By Kaitlan Collins, Maegan Vazquez and Zachary Cohen | CNN
President Donald Trump has continued to use his personal cell phone to make calls, despite repeated warnings from his staff that the practice could leave him vulnerable to foreign surveillance, multiple officials told CNN.
The Democratic impeachment inquiry has resurrected concerns about the security and potential vulnerability of the President’s communications. Witness testimony revealed some top officials repeatedly failed to follow protocol intended to prevent sensitive phone conversations, including those involving the President, from being intercepted by foreign intelligence services.
Several former US officials have told CNN it is highly likely that US Ambassador to the European Union Gordon Sondland’s cell phone call to Trump from a restaurant in Ukraine over the summer was picked up by intelligence agencies from numerous foreign countries, including Russia.
Normally, a US ambassador talking to the President would do so from the embassy using a secure line, one former intelligence official told CNN. Cell phones, the former official said, were much more vulnerable than calls made at secure communications facilities.

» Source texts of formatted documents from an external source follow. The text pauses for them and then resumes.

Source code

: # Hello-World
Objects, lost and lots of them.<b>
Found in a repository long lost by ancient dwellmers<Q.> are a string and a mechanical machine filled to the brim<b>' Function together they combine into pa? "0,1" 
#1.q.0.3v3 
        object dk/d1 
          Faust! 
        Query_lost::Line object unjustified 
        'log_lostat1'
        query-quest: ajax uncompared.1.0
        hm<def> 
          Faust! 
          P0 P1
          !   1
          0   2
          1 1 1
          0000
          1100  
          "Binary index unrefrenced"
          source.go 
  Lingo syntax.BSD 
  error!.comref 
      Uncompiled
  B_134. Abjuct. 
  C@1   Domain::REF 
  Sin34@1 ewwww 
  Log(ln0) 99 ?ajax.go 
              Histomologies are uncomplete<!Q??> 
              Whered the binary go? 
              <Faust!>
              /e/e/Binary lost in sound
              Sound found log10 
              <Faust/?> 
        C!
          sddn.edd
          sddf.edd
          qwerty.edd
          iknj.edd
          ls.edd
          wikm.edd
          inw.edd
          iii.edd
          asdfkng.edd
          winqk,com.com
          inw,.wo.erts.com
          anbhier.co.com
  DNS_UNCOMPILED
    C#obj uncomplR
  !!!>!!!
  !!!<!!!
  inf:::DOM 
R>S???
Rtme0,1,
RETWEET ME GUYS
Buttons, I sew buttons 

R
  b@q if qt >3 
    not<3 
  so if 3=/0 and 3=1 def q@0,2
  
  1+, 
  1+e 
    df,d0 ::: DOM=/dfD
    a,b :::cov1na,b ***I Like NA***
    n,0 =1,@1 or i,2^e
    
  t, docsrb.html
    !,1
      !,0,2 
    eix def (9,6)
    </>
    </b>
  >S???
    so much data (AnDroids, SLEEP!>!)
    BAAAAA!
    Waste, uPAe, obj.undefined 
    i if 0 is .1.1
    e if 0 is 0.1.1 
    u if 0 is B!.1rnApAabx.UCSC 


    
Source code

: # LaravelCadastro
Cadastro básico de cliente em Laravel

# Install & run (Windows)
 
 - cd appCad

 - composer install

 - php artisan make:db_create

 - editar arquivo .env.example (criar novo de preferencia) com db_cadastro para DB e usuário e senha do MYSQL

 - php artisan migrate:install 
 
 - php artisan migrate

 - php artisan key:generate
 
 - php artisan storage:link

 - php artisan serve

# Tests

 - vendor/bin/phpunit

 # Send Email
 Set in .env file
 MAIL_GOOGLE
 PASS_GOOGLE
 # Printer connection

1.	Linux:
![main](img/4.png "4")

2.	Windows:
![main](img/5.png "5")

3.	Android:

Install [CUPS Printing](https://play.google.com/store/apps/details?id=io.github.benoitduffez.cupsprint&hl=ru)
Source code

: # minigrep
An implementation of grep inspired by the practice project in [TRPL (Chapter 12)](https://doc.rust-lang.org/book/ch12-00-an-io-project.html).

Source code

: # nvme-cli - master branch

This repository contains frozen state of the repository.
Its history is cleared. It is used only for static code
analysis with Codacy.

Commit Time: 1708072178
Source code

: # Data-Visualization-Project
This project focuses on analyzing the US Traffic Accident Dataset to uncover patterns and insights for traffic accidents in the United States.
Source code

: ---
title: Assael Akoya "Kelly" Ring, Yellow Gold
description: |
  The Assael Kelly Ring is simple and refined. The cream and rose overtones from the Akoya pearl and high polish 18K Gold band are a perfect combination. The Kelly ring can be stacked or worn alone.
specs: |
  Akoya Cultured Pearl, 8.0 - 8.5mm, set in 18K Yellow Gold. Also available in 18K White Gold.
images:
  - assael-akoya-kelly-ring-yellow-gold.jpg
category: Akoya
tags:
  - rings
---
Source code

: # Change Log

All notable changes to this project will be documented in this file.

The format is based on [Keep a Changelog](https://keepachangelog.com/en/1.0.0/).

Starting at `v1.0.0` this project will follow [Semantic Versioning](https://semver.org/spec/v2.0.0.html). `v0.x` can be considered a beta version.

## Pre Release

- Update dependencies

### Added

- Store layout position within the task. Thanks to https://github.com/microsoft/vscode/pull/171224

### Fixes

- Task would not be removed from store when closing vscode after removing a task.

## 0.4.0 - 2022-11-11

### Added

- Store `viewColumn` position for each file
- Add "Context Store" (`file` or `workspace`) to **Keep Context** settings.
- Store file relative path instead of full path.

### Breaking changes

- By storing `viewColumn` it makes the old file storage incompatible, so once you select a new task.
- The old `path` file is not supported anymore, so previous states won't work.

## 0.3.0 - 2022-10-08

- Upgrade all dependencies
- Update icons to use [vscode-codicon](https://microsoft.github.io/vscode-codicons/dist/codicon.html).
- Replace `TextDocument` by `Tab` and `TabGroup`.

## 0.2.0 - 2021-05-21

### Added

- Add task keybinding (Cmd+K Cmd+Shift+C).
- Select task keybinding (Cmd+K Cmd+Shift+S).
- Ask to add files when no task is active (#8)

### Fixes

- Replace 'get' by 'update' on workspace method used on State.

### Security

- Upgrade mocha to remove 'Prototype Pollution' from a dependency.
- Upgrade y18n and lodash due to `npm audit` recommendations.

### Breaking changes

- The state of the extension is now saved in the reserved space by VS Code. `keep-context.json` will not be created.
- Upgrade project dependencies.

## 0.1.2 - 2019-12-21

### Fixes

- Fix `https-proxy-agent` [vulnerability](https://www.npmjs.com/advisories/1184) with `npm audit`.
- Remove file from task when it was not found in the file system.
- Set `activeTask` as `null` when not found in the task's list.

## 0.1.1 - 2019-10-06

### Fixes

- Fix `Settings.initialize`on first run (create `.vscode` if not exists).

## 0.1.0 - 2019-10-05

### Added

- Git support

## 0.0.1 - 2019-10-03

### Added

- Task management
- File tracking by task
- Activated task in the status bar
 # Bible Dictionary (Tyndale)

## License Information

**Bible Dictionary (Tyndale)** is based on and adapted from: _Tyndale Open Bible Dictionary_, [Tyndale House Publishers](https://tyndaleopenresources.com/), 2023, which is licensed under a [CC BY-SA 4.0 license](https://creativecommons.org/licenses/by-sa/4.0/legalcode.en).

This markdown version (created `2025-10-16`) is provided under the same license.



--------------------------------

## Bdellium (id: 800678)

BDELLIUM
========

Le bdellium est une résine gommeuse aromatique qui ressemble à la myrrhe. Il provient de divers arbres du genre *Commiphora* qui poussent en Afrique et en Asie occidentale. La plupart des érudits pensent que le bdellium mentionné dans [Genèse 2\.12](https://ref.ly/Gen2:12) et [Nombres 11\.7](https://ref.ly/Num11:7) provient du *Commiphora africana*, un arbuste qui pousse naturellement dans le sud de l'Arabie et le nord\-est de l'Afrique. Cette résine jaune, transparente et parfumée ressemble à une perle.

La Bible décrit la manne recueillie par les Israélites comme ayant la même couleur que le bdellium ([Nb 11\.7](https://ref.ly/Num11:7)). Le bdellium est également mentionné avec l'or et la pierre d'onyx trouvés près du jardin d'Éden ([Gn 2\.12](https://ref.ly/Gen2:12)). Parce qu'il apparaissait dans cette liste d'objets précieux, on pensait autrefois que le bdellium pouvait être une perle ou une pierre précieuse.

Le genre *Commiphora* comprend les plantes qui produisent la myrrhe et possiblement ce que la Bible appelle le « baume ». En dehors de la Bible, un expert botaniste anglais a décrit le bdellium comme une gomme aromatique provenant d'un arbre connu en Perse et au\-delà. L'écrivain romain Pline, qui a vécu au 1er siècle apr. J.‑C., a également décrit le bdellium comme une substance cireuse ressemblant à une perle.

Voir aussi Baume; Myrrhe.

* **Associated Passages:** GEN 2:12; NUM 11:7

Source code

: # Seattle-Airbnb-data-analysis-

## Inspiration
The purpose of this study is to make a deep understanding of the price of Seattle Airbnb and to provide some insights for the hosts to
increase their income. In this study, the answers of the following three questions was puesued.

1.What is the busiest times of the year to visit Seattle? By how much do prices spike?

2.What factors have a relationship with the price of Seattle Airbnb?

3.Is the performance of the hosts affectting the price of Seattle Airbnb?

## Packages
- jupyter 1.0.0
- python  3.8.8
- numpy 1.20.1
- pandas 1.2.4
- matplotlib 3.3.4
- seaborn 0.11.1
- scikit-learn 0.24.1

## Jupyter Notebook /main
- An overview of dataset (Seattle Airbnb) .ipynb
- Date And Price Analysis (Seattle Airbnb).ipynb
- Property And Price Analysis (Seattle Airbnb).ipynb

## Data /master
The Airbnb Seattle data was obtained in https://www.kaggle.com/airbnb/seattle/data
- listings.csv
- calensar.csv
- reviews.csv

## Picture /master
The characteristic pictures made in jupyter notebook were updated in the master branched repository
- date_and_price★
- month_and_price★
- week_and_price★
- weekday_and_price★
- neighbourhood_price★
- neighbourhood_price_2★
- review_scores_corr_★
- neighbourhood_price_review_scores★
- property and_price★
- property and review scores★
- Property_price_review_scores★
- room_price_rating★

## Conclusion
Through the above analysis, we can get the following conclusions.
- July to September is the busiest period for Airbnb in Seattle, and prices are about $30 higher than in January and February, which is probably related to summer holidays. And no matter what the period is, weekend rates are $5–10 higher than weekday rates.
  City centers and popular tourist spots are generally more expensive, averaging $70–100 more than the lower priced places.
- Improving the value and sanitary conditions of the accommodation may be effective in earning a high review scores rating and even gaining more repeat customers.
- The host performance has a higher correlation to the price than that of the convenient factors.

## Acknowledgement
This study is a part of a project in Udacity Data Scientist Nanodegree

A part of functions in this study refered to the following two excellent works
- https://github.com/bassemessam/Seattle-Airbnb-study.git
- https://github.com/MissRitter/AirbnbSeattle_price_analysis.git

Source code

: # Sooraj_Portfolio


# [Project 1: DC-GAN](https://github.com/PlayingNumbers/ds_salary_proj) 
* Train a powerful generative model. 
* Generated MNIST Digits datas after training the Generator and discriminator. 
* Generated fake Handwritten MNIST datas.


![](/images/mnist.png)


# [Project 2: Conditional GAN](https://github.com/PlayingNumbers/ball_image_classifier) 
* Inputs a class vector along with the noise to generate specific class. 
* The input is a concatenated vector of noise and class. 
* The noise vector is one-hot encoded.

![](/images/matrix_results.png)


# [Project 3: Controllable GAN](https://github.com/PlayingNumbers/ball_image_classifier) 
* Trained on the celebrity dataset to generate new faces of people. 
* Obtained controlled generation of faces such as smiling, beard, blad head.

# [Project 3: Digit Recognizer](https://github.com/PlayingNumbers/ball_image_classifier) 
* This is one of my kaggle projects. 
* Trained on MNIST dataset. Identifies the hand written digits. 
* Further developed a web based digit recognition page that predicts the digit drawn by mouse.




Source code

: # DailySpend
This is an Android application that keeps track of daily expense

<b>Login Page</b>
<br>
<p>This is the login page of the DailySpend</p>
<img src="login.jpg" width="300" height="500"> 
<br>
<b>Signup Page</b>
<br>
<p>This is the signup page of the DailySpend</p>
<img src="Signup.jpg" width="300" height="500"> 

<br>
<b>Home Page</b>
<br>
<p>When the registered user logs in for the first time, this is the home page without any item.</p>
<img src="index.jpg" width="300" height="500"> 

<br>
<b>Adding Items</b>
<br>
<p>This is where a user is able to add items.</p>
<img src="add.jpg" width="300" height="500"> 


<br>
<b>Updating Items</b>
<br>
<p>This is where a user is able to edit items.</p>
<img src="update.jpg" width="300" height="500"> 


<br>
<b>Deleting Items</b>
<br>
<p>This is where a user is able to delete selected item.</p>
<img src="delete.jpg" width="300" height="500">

The lapse was only amplified by the fact that Sondland made the call in public, where it could have been easily overheard and in a foreign country that is already being targeted by foreign adversaries of the US, including Russia, current and former officials said.
And the House Intelligence Committee’s recently released impeachment report includes phone records, which show a web of communications between conservative journalist John Solomon, Trump personal attorney Rudy Giuliani, Ukrainian American businessman Lev Parnas, the intelligence committee’s top Republican, Rep. Devin Nunes, and the White House’s budget office.
Congress’ ability to subpoena Giuliani’s call logs from cell phone companies suggests that the calls were not encrypted through an application service like Signal or Whatsapp, nor were the calls were made on a secure line.
It’s unlikely that Giuliani’s mobile phone was specially encrypted, and the logs indicate that the calls were not made via a secure line from an embassy. Even if the President was using a secured cell phone to call the former New York mayor, Giuliani’s unsecured line exacerbates security concerns.
“All communications devices of all senior government officials are targeted by foreign governments. This is not new,” Bryan Cunningham, executive director of the Cybersecurity Policy and Research Institute at the University of California-Irvine, told CNN last year.
“What is new in the cell phone age is the ease of intercepting them,” Cunningham added. “Of course, calls are only secure if both parties use a secure device.”
The phone records do not identify Trump by name, but House Intelligence Committee Chairman Adam Schiff connected an “unidentified” number designated simply as “-1” in the logs to the President. But several members on the House Intelligence Committee told CNN that they did not know whether the numbers were traced to various individuals or who “-1” was.
Since taking office, Trump has been cautioned against unsecured lines multiple times. But he has continued to call people on a number he held since before his time in the White House, including making calls from that number in the last several weeks, people familiar with those calls say. He also has a second number he uses, which is government-issued.
CNN has reported that Trump has given his personal number to foreign leaders on multiple occasions, outright ignoring security protocols. According to The Washington Post, Trump handing out his personal line led to one-on-one calls that even top White House aides did not know about.
The New York Times reported last year that Chinese and Russian spies have listened in on Trump’s calls on his personal cell phone and the President’s aides have told him that Russian spies were listening in on a regular basis.
Senior officials view moving Trump away from unsecure lines as a lost cause at this point, one person said. For a brief period earlier in his term, Trump agreed to stop using his personal device, but quit after he realized all of his calls could then be monitored on a call log list. Former White House chief of staff John Kelly had staff monitor the list routinely while he was still at the White House.